CHIMICA COMPUTAZIONALE
L'esperienza accumulata negli anni, esperienza documentata da pubblicazioni su riviste internazionali e da numerose partecipazioni a congressi nazionali ed internazionali ci permette di fare fronte con professionalità ed efficienza a qualsiasi problema di carattere chemio- e bioinformatico. Scientia Advice di Roberto Artali offre una ampia varietà di servizi, proponendosi come partner affidabile ed efficiente in tutte le fasi del lavoro di ricerca e sviluppo in ambito industriale e scientifico. La nostra piattaforma di ricerca e sviluppo si basa su di un database relazionale, lo Scientia Advice Relational Database Management System (SA-RDBMS), e su di un sistema integrato di tools proprietari ed Open Source, lo Scientia Advice Molecular Modeling Workbench (SA-MMW), in grado di accedere alle informazioni presenti nel SA-RDBMS ed elaborarle al meglio.
- Il SA-RDBMS, basato sull'Object-Relational Database System PostgreSQL, potente ed Open Source, è stato appositamente creato per permettere una efficiente archiviazione e trattamento di dati chimici, chimico-fisici, biochimici e tossicologici di milioni di composti di origine naturale e di sintesi, provenienti dalla letteratura scientifica, da ricerche e collaborazioni personali in vari settori della ricerca chimica, biochimica e farmaceutica.
- Il database è completamente gestito dal sistema integrato SA-MMW, un insieme di tools appositamente sviluppato in modo da consentire di elaborare l'enorme numero di dati archiviati nel modo più efficiente possibile. Il sistema consiste di un insieme di routines scritte in Fortran (ottimizzate per girare su architetture parallele e vettoriali per raggiungere la massima efficienza possibile nel number-crunching) e controllate da script scritti in Python, garantendo al sistema una interfaccia semplice ed al tempo stesso sicura e facilmente modificabile.

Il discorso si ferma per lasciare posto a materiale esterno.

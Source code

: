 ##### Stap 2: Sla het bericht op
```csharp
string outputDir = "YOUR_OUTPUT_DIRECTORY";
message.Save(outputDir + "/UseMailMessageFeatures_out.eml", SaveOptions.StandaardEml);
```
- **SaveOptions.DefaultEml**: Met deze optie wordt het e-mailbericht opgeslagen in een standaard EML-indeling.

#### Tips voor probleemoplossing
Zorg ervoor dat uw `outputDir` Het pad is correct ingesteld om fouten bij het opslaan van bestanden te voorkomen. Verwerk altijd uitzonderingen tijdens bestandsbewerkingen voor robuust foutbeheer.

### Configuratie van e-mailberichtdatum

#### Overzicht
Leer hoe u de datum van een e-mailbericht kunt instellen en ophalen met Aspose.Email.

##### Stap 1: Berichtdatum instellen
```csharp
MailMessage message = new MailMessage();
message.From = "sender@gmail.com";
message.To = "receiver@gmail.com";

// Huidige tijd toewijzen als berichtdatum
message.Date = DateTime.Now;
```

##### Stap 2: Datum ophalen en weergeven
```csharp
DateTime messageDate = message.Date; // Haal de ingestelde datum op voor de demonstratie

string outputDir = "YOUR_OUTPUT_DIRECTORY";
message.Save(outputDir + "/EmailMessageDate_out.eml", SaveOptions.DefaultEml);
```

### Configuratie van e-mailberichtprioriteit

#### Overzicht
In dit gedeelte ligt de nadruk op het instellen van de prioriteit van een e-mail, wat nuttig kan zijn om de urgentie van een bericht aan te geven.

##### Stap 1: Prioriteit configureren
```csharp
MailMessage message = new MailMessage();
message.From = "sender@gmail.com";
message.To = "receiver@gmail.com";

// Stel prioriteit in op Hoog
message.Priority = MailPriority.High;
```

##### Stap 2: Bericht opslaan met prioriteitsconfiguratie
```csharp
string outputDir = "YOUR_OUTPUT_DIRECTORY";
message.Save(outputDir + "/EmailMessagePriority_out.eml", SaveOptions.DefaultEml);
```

Le applicazioni di questo sistema integrato alla chimica computazionale ed alla modellistica molecolare comprendono:
- Analisi conformazionale ed ottimizzazione delle strutture usando differenti livelli di astrazione (Meccanica Molecolare, Dinamica Molecolare, Semiempirico, ab initio, metodi misti QMMM).
- Predizioni di proprietà chimico-fisiche (steriche, elettroniche) e calcolo di descrittori molecolari per applicazioni QSAR e QSPR.
- Predizione di (eco)tossicità e profili ADMET.
- Studio di reazioni chimiche, delucidazione dei meccanismi di reazione e miglioramento delle rese.
- Chemiometria, elaborazione, archiviazione e condivisione di dati analitici e spettrali ed analisi multivariata.
- Valutazione critica dei risultati.
Il cuore del sistema bioinformatico è invece rappresentato dalle routines di Docking Molecolare, progettate per predire le energie di interazione dei ligandi presenti nel database verso centinaia di target differenti (recettori, sistemi enzimatici, proteine di trasporto, frammenti di DNA, modelli integrali di membrana,...) catalogati ed archiviati in base alle loro proprietà biologiche e biochimiche. Partendo da una approfondita analisi del problema il nostro sistema rappresenta una soluzione unica e multidisciplinare per supportare, affrontare ed accelerare qualsiasi progetto che abbia come obiettivo quello di trovare il migliore target terapeutico per una particolare molecola o la migliore molecola per un particolare target terapeutico.
In pratica, la nostra competenza e professionalità messa al vostro servizio per sciegliere il miglior metodo e la soluzione informatica più adatta per lo svolgimento di parti specifiche di un progetto di ricerca:
- Modellazione per omologia di proteine, recettori di membrana e sistemi enzimatici.
- Creazione e validazione di modelli tridimensionali di sistemi enzimatici, acidi nucleici e integrali di membrana, contenenti una o più proteine e/o recettori.
- Docking molecolare anche multi-target e virtual screening.
- Studio della interazione di farmaci e proteine con DNA.
- Modelli di nanomateriali e loro interazione con i sistemi biologici.